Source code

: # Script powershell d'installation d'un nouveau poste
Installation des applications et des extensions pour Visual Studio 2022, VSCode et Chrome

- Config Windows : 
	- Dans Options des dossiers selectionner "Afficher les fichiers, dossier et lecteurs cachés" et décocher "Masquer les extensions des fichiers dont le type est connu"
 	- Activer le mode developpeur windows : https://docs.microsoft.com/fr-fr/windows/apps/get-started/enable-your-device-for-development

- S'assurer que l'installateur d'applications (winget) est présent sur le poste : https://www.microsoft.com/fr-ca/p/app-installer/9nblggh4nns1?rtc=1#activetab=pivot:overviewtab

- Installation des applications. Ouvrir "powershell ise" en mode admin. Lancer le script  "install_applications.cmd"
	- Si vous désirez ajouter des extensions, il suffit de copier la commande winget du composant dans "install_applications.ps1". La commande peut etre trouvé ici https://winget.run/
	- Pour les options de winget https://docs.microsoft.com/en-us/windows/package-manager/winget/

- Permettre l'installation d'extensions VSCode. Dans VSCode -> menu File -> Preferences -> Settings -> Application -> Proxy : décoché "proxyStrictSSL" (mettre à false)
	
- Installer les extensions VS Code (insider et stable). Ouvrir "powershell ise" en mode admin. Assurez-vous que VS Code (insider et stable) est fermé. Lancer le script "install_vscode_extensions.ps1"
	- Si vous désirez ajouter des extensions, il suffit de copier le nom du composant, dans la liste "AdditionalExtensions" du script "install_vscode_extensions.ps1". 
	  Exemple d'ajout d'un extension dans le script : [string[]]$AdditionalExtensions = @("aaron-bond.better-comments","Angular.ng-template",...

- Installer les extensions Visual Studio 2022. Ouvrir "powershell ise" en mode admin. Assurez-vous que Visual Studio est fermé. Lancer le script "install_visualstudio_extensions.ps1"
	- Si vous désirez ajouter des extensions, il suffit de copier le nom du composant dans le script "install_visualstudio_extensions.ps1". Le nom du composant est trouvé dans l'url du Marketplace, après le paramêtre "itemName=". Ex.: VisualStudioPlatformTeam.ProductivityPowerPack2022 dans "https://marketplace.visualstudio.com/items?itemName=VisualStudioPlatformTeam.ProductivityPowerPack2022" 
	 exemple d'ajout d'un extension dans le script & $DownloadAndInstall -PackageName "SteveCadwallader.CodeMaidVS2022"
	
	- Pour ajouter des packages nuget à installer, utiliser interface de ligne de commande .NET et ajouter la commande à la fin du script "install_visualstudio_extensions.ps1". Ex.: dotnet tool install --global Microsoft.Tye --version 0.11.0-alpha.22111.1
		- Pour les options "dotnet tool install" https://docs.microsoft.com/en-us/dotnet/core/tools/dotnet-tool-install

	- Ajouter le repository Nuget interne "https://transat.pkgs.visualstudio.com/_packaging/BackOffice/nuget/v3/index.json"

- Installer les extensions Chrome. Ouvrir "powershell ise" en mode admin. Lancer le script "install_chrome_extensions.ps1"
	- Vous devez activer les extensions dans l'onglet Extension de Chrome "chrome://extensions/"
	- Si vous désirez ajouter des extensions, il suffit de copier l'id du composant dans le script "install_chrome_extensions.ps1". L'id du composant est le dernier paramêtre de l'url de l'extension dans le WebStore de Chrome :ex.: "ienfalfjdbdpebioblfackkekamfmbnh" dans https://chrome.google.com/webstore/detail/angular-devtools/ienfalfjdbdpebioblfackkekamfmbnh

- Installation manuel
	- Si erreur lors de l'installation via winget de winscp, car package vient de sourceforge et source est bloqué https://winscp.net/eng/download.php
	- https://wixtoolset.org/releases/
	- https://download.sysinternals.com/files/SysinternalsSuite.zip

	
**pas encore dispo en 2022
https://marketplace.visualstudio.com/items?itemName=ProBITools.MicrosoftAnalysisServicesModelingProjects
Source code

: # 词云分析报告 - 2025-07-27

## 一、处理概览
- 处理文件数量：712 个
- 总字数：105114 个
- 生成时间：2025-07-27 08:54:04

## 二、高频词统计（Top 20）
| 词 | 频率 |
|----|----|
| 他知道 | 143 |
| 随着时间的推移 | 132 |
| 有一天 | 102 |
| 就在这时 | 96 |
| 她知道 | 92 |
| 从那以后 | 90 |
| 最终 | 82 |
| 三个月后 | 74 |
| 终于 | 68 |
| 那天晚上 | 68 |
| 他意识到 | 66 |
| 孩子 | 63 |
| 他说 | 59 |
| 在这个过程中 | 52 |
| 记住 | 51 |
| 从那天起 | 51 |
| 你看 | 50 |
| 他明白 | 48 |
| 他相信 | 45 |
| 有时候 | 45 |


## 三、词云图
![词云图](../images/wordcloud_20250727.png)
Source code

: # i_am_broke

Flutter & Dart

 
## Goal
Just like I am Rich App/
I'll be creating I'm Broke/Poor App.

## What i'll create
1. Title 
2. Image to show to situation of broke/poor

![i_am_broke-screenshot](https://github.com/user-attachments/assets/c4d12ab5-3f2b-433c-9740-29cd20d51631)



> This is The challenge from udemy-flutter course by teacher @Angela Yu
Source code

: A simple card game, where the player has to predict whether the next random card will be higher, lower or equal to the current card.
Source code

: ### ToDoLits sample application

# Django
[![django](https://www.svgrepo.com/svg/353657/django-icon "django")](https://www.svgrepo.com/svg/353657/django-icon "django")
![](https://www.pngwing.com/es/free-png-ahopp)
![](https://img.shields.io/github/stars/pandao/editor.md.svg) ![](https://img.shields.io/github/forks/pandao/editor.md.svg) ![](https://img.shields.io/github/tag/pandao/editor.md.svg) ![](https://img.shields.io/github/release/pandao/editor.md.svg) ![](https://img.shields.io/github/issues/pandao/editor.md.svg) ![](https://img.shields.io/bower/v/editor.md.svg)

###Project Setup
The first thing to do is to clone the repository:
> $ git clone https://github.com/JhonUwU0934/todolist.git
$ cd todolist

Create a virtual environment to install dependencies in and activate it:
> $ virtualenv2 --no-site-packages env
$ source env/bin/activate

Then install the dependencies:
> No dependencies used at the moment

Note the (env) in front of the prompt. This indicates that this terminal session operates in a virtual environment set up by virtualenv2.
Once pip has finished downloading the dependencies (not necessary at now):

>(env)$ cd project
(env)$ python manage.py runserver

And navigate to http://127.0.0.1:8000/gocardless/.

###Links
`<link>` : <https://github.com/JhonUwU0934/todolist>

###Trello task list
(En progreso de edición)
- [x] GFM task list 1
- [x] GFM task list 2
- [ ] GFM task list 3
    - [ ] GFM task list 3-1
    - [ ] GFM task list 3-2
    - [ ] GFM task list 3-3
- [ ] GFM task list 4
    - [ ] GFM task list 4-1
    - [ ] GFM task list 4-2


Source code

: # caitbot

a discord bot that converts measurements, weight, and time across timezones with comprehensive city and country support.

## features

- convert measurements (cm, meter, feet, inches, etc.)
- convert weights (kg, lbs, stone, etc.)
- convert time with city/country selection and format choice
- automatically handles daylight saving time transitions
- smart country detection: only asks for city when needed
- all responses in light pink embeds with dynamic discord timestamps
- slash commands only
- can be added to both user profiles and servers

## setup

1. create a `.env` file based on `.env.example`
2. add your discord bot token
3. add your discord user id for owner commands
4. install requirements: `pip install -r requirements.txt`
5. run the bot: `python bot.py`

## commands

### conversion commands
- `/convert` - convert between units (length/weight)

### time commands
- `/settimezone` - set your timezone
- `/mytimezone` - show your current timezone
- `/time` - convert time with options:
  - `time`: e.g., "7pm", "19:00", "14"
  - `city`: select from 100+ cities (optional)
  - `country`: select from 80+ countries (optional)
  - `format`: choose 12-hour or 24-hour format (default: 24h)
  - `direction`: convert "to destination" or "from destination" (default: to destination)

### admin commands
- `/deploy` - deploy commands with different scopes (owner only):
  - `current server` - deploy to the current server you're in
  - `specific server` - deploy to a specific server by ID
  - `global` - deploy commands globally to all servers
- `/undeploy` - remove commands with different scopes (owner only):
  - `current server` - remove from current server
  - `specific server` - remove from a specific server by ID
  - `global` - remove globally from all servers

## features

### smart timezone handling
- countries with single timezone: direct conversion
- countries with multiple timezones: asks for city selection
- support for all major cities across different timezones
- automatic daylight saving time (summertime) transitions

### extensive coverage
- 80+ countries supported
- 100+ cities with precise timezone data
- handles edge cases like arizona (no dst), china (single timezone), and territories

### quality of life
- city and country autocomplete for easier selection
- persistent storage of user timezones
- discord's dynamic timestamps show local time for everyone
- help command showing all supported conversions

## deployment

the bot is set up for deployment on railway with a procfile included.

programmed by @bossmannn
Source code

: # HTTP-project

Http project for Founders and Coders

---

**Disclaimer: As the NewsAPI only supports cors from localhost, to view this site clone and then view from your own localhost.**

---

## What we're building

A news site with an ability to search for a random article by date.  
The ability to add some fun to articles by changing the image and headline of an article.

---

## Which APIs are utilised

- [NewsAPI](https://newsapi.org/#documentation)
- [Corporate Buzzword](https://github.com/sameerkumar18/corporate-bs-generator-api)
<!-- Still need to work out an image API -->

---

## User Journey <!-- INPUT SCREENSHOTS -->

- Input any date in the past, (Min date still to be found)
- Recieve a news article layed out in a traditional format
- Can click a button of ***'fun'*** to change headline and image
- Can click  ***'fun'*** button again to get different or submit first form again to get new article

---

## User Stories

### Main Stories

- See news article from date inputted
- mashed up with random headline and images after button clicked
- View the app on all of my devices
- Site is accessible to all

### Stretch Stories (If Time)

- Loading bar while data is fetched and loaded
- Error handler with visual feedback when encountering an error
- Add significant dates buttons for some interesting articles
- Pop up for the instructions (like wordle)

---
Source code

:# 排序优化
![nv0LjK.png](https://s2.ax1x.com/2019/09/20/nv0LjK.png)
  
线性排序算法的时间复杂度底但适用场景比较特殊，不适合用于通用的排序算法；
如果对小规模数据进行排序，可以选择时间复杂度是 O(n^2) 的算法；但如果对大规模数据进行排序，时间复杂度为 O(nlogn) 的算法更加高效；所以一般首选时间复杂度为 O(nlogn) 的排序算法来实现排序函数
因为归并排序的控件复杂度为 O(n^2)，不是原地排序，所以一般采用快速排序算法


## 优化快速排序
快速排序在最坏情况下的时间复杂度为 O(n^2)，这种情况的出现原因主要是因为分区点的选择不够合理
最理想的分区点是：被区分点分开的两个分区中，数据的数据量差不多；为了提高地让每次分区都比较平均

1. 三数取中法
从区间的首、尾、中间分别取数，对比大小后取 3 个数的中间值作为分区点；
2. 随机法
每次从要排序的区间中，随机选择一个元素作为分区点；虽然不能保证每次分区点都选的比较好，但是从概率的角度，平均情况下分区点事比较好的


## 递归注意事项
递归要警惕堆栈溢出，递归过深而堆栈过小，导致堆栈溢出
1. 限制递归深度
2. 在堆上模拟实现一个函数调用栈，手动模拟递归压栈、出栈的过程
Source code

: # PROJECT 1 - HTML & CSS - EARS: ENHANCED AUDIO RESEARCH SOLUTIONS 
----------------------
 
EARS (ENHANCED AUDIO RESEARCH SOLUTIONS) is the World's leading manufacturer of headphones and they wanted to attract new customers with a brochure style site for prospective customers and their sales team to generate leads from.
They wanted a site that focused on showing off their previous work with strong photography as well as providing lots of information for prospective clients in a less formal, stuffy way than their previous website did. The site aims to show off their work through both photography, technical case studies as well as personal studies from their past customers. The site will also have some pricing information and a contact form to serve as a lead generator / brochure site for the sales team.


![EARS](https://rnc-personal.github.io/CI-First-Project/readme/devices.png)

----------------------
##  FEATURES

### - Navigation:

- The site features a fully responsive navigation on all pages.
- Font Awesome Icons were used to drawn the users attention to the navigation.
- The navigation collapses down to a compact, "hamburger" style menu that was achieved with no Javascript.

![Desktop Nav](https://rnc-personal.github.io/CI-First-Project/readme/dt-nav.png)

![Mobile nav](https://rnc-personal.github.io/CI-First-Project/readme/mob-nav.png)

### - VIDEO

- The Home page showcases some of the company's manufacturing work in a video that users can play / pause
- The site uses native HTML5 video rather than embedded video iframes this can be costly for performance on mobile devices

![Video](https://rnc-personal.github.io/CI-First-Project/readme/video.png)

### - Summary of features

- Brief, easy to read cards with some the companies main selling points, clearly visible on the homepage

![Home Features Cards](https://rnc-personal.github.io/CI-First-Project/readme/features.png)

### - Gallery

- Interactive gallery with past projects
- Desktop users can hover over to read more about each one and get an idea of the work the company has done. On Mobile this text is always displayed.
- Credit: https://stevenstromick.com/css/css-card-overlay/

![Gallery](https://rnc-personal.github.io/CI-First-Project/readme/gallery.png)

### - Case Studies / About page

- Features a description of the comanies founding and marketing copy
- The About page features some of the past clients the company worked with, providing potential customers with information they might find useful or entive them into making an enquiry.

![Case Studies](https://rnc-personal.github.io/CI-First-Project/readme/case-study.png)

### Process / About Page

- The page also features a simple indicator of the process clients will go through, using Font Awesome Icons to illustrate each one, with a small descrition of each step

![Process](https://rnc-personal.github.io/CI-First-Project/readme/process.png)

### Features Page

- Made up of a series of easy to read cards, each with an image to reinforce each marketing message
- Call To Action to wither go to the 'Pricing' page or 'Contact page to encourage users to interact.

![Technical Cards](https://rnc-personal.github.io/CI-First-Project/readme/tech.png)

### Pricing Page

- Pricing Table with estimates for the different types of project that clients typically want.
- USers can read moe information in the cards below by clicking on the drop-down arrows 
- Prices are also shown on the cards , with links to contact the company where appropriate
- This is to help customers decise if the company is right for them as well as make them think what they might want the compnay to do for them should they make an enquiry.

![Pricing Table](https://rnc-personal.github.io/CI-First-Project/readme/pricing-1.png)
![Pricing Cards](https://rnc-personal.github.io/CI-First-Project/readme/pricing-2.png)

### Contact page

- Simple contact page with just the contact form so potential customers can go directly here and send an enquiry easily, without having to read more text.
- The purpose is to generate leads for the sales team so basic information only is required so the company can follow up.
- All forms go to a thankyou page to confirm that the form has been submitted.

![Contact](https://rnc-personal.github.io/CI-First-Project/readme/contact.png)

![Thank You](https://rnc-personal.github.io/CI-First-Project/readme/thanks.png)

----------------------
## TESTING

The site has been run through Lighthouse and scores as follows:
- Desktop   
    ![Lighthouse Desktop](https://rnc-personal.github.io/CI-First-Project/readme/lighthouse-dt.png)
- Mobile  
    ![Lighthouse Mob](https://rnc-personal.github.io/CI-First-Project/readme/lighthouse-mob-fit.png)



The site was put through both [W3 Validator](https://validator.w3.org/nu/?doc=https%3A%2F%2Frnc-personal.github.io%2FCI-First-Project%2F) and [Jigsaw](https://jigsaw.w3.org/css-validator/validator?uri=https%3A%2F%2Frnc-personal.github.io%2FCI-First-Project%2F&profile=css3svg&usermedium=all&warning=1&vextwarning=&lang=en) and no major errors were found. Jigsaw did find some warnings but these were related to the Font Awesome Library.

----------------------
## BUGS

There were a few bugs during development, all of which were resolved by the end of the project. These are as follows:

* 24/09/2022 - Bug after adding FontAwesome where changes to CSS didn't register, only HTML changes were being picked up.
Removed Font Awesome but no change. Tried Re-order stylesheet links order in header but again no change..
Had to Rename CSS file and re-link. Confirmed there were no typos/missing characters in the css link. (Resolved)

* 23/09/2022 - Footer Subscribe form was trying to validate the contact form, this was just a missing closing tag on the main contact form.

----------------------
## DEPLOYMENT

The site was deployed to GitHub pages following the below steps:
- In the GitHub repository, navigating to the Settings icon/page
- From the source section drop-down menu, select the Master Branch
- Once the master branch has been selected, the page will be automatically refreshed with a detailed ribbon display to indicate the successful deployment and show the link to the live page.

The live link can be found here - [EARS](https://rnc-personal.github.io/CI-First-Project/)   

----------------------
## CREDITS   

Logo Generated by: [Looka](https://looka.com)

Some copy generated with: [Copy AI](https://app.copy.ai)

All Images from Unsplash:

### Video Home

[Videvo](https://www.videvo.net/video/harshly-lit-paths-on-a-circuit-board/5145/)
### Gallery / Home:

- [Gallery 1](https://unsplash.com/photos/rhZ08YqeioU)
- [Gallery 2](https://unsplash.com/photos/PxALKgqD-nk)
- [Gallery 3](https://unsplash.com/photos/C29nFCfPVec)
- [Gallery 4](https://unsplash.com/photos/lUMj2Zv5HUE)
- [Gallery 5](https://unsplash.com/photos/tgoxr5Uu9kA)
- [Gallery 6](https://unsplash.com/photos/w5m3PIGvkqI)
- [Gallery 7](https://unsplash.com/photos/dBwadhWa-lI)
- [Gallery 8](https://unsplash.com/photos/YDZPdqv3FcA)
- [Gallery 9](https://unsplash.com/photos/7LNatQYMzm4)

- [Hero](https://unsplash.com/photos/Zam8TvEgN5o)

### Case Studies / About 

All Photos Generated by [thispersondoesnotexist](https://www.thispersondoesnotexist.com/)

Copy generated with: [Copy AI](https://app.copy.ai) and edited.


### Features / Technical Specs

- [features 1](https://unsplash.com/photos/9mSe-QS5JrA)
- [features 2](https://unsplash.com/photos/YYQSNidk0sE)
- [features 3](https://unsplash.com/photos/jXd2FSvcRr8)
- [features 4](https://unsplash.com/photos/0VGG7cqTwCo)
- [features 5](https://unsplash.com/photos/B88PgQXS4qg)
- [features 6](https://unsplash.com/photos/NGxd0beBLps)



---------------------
* * * *
## Work order
Copy out the entries exactly. Begin at the first line and end with the line that has "du composant, dans".

## Solution to the problem
Source code

: # Script powershell d'installation d'un nouveau poste
Installation des applications et des extensions pour Visual Studio 2022, VSCode et Chrome

- Config Windows : 
	- Dans Options des dossiers selectionner "Afficher les fichiers, dossier et lecteurs cachés" et décocher "Masquer les extensions des fichiers dont le type est connu"
 	- Activer le mode developpeur windows : https://docs.microsoft.com/fr-fr/windows/apps/get-started/enable-your-device-for-development

- S'assurer que l'installateur d'applications (winget) est présent sur le poste : https://www.microsoft.com/fr-ca/p/app-installer/9nblggh4nns1?rtc=1#activetab=pivot:overviewtab

- Installation des applications. Ouvrir "powershell ise" en mode admin. Lancer le script  "install_applications.cmd"
	- Si vous désirez ajouter des extensions, il suffit de copier la commande winget du composant dans "install_applications.ps1". La commande peut etre trouvé ici https://winget.run/
	- Pour les options de winget https://docs.microsoft.com/en-us/windows/package-manager/winget/

- Permettre l'installation d'extensions VSCode. Dans VSCode -> menu File -> Preferences -> Settings -> Application -> Proxy : décoché "proxyStrictSSL" (mettre à false)
	
- Installer les extensions VS Code (insider et stable). Ouvrir "powershell ise" en mode admin. Assurez-vous que VS Code (insider et stable) est fermé. Lancer le script "install_vscode_extensions.ps1"
	- Si vous désirez ajouter des extensions, il suffit de copier le nom du composant, dans la liste "AdditionalExtensions" du script "install_vscode_extensions.ps1". 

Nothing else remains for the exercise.